Shortly after I posted the previous message, I spotted a Breaking News headline on a news site. A Metrolink commuter train out in Chatsworth collided (some are saying head-on) with a freight train, making for an ugly scene, several deaths and quite a few injuries. All the local channels are broadcasting live from out there, grabbing worried relatives of those who were on the Metrolink and asking them to share their ordeal with the home audience. That's not literally what they're requesting but it's what it comes down to.
It's horrible, simply horrible. I mean the train wreck, not the news coverage…though the news coverage isn't helping a whole lot. Reporters: We don't need to see the pain of people who've lost or fear they may lose loved ones. We need to know what happened, how it happened, what it means, how to prevent it from happening again, if anything can be done to minimize the damage…things like that.
(When I started typing this, they were saying four dead. Now it's five and they're hinting that's not the end of this.)

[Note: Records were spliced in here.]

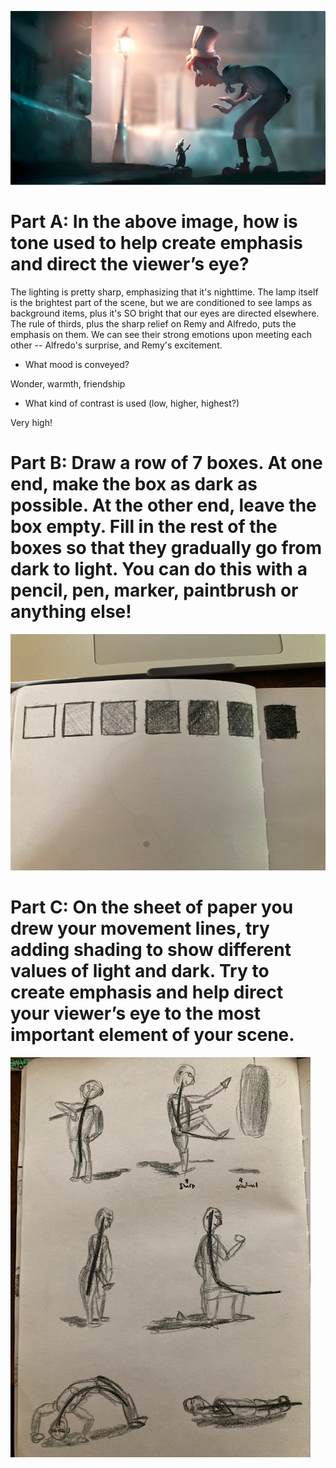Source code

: ![remy_meets_nerdy_dude](https://github.com/MasqueradeOfSilence/pixar-in-a-box/blob/main/storytelling/visual_language/mr_rat.png?raw=true)

# Part A: In the above image, how is tone used to help create emphasis and direct the viewer’s eye?

The lighting is pretty sharp, emphasizing that it's nighttime. The lamp itself is the brightest part of the scene, but we are conditioned to see lamps as background items, plus it's SO bright that our eyes are directed elsewhere. The rule of thirds, plus the sharp relief on Remy and Alfredo, puts the emphasis on them. We can see their strong emotions upon meeting each other -- Alfredo's surprise, and Remy's excitement. 

- What mood is conveyed?

Wonder, warmth, friendship

- What kind of contrast is used (low, higher, highest?)

Very high! 

# Part B: Draw a row of 7 boxes. At one end, make the box as dark as possible. At the other end, leave the box empty. Fill in the rest of the boxes so that they gradually go from dark to light. You can do this with a pencil, pen, marker, paintbrush or anything else!

![values](https://github.com/MasqueradeOfSilence/pixar-in-a-box/blob/main/storytelling/visual_language/IMG_5682-2.jpg?raw=true)

# Part C: On the sheet of paper you drew your movement lines, try adding shading to show different values of light and dark. Try to create emphasis and help direct your viewer’s eye to the most important element of your scene.

![shading](https://github.com/MasqueradeOfSilence/pixar-in-a-box/blob/main/storytelling/visual_language/IMG_5756.jpg?raw=true)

We waste so many of our resources in this country — time and money. Even if you think the Iraq War is a noble effort that will accomplish something, you oughta be horrified at the billions of dollars that have simply vanished. Someone pocketed it and they're going to get away with it. No one will ever look for that money. That's cash we could have spent in this country to alleviate pain and suffering…to shore up levees in hurricane-prone areas and have better disaster preparation…to do a better job of preventing accidents. (No one knows what caused the train wreck but there must have been something that could have been done.)
Sorry this is so serious-sounding but if you're watching what I'm seeing on my TV right now — a train wreck intercut with warnings of Hurricane Ike — you understand. And the death toll now stands at "six and expected to go much higher."